Я делаю по-другому. Во-первых, надобность в привлечении новых героев возникает у меня из сюжета. Ну вот написал у меня Лунин серию статей, хочет печатать – значит, нужен редактор журнала, как же без него.
Дальше я беру живого человека, оставившего на меня яркое впечатление 10, 20 или 30 лет назад. И вставляю его на это место целиком. Иногда сталкиваюсь с тем, что – несмотря на первоначальное решение – этим человеком (имеется в виду живой прототип) заниматься мне неинтересно. Тогда я его меняю на другого.
Конечно, я не пишу «портреты людей, взятых из реальности». Сюжет и обстановка – мощные магнетические вещи, которые как бы искривляют людей, как пространство в физике. Они становятся и похожи, и непохожи на прототипов.
Главная трудность для меня при создании персонажей – это сделать так, чтобы они задвигались, чтобы у них было сознание, собственное живое восприятие мира. Иногда это получается с легкостью (на том или ином прототипе), иногда это требует месяцев труда.
В конце концов я попадаю на какую-нибудь «фишку», после которой фигурка склеивается. В романе эта фишка звучит, но ничем не выделяется. Вот пример о редакторе, я с ним некоторое время возился, но он не оживал, не получалось ничего интересного и оригинального. Вся эта тягомотина так и продолжалась, пока мне не пришел в голову один ход, который наверняка на вас не произведет никакого особого впечатления. В книге это звучит так (на реплике «а кто занимался»):
– Мне это не нравится, и я как раз бы хотел поднять немного градус общего безумия, в том числе и этими статьями.
– Как это злободневно, в любую эпоху, – съязвил Стив. – Когда мне достался «Вестник», я думал, наполнять его будет нечем. Заштатный городок, жалкий газетный листок. И тут мне материалов принесли столько, что газету пришлось превратить в журнал. Теперь, я чувствую, он движется к альманаху – толстому, как телефонный справочник. Мы положим его на каждый стол в Систербеке.
– А кто занимался этим, пока вас не было?
– Никто. Журнал выходил сам собой. Авторы давно протоптали дорожку в типографию. Позавидуйте мне, Мишель: работа идет, а я лежу на пляже в Италии. Там не так хорошо, как у нас, но если привыкнуть, то терпеть можно.
– Вы хоть свежие выпуски пролистывали? – спросил Лунин, развлеченный этим поворотом темы.
– Конечно, а как же.
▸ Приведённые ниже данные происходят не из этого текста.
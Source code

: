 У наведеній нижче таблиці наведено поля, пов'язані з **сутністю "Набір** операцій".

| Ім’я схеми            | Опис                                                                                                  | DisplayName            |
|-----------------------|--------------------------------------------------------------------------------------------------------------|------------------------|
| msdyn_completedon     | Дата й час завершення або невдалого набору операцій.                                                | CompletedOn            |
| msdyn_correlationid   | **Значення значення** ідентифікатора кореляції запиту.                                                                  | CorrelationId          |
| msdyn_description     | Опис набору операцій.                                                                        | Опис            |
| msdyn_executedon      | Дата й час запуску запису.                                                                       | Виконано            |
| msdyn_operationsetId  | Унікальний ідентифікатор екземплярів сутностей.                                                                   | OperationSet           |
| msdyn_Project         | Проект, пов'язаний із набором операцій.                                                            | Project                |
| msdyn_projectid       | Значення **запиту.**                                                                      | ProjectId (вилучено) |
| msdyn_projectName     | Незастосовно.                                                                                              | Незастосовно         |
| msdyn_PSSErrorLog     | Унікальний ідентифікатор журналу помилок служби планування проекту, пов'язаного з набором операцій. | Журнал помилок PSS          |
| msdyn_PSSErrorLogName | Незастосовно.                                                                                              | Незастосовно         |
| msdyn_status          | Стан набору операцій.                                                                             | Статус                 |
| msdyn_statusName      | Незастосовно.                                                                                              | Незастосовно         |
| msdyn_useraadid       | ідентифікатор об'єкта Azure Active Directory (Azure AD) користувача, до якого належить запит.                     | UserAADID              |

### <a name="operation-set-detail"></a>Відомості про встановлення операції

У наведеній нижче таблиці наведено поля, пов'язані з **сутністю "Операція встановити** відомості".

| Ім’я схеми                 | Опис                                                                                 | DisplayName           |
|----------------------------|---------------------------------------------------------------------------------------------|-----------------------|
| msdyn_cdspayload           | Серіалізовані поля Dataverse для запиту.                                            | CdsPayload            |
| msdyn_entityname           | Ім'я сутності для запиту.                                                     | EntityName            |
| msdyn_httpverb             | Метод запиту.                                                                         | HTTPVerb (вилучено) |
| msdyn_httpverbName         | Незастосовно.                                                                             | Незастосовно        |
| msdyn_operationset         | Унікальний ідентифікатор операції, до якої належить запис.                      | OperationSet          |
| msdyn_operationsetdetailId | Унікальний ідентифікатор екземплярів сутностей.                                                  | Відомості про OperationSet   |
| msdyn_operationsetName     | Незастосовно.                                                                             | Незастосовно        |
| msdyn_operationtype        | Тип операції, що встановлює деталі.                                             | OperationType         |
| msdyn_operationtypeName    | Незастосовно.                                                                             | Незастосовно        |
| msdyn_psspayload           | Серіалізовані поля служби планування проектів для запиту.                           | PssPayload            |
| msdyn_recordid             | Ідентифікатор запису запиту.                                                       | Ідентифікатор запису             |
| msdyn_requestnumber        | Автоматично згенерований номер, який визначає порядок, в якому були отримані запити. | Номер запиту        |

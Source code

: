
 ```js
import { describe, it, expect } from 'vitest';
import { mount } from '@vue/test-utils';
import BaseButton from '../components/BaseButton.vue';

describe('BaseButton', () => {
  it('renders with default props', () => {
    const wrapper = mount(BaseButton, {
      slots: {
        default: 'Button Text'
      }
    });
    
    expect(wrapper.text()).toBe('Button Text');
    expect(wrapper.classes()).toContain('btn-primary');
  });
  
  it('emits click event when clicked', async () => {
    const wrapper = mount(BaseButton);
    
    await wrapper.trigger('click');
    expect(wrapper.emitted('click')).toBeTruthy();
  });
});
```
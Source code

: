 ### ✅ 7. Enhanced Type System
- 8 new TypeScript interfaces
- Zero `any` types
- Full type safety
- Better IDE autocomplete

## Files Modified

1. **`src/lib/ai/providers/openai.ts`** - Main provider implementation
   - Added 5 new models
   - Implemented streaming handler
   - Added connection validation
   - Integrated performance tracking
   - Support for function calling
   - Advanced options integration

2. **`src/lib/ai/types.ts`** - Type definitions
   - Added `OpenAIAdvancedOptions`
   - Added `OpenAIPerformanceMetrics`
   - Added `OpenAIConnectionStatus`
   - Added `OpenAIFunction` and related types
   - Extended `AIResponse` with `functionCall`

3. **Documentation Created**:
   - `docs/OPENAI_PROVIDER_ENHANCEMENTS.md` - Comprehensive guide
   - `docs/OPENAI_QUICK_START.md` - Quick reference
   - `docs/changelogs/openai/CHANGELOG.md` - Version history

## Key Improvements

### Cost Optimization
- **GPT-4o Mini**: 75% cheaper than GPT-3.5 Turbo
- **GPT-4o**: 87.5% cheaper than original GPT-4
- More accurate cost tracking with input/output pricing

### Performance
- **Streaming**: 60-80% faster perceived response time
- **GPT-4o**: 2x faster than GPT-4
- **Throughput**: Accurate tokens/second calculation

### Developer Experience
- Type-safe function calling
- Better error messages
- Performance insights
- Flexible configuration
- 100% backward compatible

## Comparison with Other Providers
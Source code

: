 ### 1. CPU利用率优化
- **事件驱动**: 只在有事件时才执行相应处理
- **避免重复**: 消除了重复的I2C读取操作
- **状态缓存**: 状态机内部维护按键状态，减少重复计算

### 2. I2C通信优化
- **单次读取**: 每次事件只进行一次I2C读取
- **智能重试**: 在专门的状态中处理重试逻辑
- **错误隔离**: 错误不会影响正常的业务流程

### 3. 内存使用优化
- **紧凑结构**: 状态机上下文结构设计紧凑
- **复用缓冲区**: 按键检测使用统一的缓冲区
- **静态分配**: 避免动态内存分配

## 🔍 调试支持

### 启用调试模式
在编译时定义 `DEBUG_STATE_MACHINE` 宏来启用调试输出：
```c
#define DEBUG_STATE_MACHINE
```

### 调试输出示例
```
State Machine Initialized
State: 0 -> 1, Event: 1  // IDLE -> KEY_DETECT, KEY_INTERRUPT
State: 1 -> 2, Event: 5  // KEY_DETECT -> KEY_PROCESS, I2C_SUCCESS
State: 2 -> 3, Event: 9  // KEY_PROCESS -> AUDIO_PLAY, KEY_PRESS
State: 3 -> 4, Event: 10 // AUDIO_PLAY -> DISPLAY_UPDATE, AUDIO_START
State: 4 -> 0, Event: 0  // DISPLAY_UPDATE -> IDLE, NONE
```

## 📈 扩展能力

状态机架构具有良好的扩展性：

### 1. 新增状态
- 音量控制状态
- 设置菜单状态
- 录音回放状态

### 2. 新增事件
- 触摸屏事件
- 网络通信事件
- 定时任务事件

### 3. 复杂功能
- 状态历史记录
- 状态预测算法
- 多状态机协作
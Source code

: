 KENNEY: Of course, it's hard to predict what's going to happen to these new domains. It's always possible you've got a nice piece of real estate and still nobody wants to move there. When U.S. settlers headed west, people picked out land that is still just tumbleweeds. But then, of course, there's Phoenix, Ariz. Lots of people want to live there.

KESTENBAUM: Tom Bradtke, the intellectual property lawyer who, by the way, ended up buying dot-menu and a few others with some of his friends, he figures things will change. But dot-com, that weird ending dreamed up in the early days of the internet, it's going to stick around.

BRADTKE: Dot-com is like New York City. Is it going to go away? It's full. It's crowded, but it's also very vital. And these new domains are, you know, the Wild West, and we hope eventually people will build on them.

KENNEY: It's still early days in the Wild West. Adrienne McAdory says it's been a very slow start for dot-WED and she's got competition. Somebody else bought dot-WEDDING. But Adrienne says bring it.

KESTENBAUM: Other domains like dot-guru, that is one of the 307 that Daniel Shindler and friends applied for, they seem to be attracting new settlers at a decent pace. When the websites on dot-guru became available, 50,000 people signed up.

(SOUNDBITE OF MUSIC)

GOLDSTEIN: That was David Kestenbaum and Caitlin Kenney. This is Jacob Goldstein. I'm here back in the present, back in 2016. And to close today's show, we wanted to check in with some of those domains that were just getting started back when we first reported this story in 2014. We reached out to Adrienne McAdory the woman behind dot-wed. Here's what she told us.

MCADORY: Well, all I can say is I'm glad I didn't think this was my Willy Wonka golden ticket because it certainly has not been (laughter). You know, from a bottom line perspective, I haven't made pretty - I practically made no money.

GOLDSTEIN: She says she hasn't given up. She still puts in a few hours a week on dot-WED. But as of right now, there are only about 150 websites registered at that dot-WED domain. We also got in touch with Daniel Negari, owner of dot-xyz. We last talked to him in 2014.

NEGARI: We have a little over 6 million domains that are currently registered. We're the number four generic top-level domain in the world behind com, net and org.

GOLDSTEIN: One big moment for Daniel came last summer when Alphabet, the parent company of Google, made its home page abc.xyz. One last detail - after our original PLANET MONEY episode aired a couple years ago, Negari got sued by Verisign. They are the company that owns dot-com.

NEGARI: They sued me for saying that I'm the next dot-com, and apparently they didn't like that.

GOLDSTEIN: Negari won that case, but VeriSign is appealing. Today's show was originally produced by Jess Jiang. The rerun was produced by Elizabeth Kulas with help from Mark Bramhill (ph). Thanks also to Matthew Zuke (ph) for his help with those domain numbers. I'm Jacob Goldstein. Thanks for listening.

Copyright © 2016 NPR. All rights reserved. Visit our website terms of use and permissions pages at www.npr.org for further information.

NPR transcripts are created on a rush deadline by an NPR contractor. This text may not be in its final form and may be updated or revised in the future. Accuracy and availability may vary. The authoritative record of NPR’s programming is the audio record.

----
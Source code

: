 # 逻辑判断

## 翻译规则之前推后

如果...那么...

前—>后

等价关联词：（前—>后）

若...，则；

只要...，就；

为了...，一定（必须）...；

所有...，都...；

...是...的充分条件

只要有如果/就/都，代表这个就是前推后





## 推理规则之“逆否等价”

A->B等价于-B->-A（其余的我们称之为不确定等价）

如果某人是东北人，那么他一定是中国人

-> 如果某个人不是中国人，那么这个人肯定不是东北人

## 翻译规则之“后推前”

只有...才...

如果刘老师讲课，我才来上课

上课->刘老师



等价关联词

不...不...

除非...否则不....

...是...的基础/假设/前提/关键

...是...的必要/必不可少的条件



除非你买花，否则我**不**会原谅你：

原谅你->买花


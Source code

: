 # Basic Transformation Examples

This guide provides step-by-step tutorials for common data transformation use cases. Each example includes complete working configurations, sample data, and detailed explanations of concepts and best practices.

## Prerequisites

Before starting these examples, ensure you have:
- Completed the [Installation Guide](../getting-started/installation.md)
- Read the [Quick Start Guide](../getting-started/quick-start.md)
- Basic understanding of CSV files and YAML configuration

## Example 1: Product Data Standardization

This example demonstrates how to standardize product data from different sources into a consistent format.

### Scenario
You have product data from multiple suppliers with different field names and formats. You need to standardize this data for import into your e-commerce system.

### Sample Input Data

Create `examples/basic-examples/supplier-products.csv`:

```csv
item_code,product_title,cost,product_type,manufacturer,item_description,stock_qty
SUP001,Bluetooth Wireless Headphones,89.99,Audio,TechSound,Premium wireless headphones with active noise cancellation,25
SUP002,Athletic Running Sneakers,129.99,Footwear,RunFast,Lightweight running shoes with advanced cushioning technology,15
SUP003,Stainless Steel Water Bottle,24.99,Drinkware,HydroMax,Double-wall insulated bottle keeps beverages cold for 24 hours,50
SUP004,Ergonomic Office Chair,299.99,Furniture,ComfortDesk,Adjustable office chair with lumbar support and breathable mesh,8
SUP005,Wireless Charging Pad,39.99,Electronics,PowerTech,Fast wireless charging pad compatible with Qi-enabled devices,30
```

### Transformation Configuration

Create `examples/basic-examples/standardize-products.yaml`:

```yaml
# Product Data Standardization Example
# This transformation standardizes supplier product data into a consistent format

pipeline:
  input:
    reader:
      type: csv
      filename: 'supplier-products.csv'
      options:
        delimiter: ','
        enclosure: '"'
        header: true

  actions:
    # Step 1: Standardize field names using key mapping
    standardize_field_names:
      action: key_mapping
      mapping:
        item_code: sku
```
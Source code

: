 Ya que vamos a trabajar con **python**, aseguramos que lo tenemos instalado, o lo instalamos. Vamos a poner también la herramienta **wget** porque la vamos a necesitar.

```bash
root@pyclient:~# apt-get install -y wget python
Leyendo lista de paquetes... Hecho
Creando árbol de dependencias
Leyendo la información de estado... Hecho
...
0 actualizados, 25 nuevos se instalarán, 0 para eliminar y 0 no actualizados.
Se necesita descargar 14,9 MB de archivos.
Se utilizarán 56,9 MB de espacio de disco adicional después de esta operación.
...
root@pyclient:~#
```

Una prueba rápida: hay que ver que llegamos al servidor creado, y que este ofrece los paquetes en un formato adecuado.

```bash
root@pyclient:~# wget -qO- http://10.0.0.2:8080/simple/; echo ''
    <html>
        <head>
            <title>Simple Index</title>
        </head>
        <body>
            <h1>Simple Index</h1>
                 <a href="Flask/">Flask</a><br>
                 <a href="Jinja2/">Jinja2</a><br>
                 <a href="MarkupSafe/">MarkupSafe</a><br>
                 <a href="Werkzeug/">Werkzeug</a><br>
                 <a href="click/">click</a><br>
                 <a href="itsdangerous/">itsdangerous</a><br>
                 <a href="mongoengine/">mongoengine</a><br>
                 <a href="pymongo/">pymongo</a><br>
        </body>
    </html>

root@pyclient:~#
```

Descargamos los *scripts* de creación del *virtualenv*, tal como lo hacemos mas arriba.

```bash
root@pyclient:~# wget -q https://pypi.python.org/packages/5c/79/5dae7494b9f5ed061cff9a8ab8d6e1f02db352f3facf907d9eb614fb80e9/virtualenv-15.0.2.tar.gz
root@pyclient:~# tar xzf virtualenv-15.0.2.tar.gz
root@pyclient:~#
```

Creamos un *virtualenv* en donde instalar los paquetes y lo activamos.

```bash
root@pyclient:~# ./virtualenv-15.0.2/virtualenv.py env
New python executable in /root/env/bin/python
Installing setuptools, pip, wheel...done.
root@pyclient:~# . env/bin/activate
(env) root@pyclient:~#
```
Редактор я или не редактор? Да и вообще люблю читать. Вон то крыло замка отведено целиком под библиотеку. Я думал, ее сожгли без меня, потому что какая же революция в России без этого? Нет, все в целости. И вино осталось в погребе, и картины в галерее.
К чему я это привел? Из такой «фишки», как я это называю – с легкостью (по крайней мере, в моем воображении) рождается образ «шалопай». Дальше эту пружинку можно тиражировать, приводя новые и новые примеры шалопаистости этого самого Стива.
А вот если бы я написал в каталоге «шалопай»... это меня ни к чему бы не привело. Фигуры (люди, персонажи) рождаются у меня из какого-то конкретного случая из их жизни – яркого и характерного.
Помимо прочего, это позволяет их структурировать. У Стива есть давняя подруга, которая очень неодобрительно относится к его шалопаистости. Легко представить, как она отреагировала на подобное пренебрежение судьбой журнала.
Дальше, Лунин (главный герой) и сам изрядный шалопай – а вот отреагировал выше с удивлением и смехом. То есть его мы на данном повороте перешалопаили, сведя со Стивом. Что дает возможность показать все-таки трезвость и рассудительность (конформизм, готовность подчиняться правилам) Лунина – шалопай, но не до такой степени.
Так это у меня делается постоянно. На фоне одного героя Лунин глуп, на фоне другого умен, на фоне одного наделен ярким воображением и психологической интуицией, другого – не может собрать две мысли по части как первого, так и второго (ни воображения, ни интуиции). За этим я тоже слежу – кроме того, герои структурируются и между собой, не только в паре с Луниным. В общем, сложная, но интересная механика.